* What to do:
Set down all of the data exactly. Pictures stay out of the copy.

(Records excerpted from a collection)
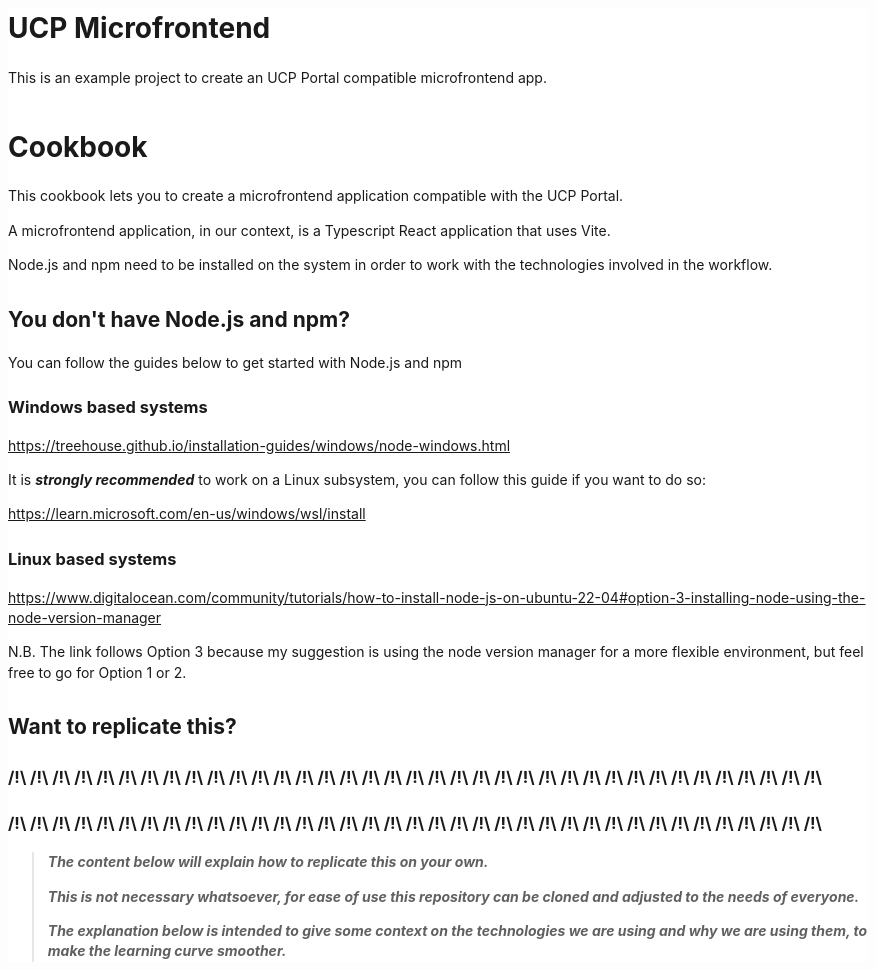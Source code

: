 ﻿# UCP Microfrontend

This is an example project to create an UCP Portal compatible microfrontend app.

# Cookbook

This cookbook lets you to create a microfrontend application compatible with the UCP Portal.

A microfrontend application, in our context, is a Typescript React application that uses Vite.

Node.js and npm need to be installed on the system in order to work with the technologies involved in the workflow.

## You don't have Node.js and npm?

You can follow the guides below to get started with Node.js and npm

### Windows based systems

https://treehouse.github.io/installation-guides/windows/node-windows.html

It is **_strongly recommended_** to work on a Linux subsystem, you can follow this guide if you want to do so:

https://learn.microsoft.com/en-us/windows/wsl/install

### Linux based systems

https://www.digitalocean.com/community/tutorials/how-to-install-node-js-on-ubuntu-22-04#option-3-installing-node-using-the-node-version-manager

N.B. The link follows Option 3 because my suggestion is using the node version manager for a more flexible environment, but feel free to go for Option 1 or 2.

## Want to replicate this?

### /!\\ /!\\ /!\\ /!\\ /!\\ /!\\ /!\\ /!\\ /!\\ /!\\ /!\\ /!\\ /!\\ /!\\ /!\\ /!\\ /!\\ /!\\ /!\\ /!\\ /!\\ /!\\ /!\\ /!\\ /!\\ /!\\ /!\\ /!\\ /!\\ /!\\ /!\\ /!\\ /!\\ /!\\ /!\\ /!\\ /!\\

### /!\\ /!\\ /!\\ /!\\ /!\\ /!\\ /!\\ /!\\ /!\\ /!\\ /!\\ /!\\ /!\\ /!\\ /!\\ /!\\ /!\\ /!\\ /!\\ /!\\ /!\\ /!\\ /!\\ /!\\ /!\\ /!\\ /!\\ /!\\ /!\\ /!\\ /!\\ /!\\ /!\\ /!\\ /!\\ /!\\ /!\\

> **_The content below will explain how to replicate this on your own._**
>
> **_This is not necessary whatsoever, for ease of use this repository can be cloned and adjusted to the needs of everyone._**
>
> **_The explanation below is intended to give some context on the technologies we are using and why we are using them, to make the learning curve smoother._**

* Your solution:
Source code

: ﻿# UCP Microfrontend

This is an example project to create an UCP Portal compatible microfrontend app.

# Cookbook

This cookbook lets you to create a microfrontend application compatible with the UCP Portal.

A microfrontend application, in our context, is a Typescript React application that uses Vite.

Node.js and npm need to be installed on the system in order to work with the technologies involved in the workflow.

## You don't have Node.js and npm?

You can follow the guides below to get started with Node.js and npm

### Windows based systems

https://treehouse.github.io/installation-guides/windows/node-windows.html

It is **_strongly recommended_** to work on a Linux subsystem, you can follow this guide if you want to do so:

https://learn.microsoft.com/en-us/windows/wsl/install

### Linux based systems

https://www.digitalocean.com/community/tutorials/how-to-install-node-js-on-ubuntu-22-04#option-3-installing-node-using-the-node-version-manager

N.B. The link follows Option 3 because my suggestion is using the node version manager for a more flexible environment, but feel free to go for Option 1 or 2.

## Want to replicate this?

### /!\\ /!\\ /!\\ /!\\ /!\\ /!\\ /!\\ /!\\ /!\\ /!\\ /!\\ /!\\ /!\\ /!\\ /!\\ /!\\ /!\\ /!\\ /!\\ /!\\ /!\\ /!\\ /!\\ /!\\ /!\\ /!\\ /!\\ /!\\ /!\\ /!\\ /!\\ /!\\ /!\\ /!\\ /!\\ /!\\ /!\\

### /!\\ /!\\ /!\\ /!\\ /!\\ /!\\ /!\\ /!\\ /!\\ /!\\ /!\\ /!\\ /!\\ /!\\ /!\\ /!\\ /!\\ /!\\ /!\\ /!\\ /!\\ /!\\ /!\\ /!\\ /!\\ /!\\ /!\\ /!\\ /!\\ /!\\ /!\\ /!\\ /!\\ /!\\ /!\\ /!\\ /!\\

> **_The content below will explain how to replicate this on your own._**
>
> **_This is not necessary whatsoever, for ease of use this repository can be cloned and adjusted to the needs of everyone._**
>
> **_The explanation below is intended to give some context on the technologies we are using and why we are using them, to make the learning curve smoother._**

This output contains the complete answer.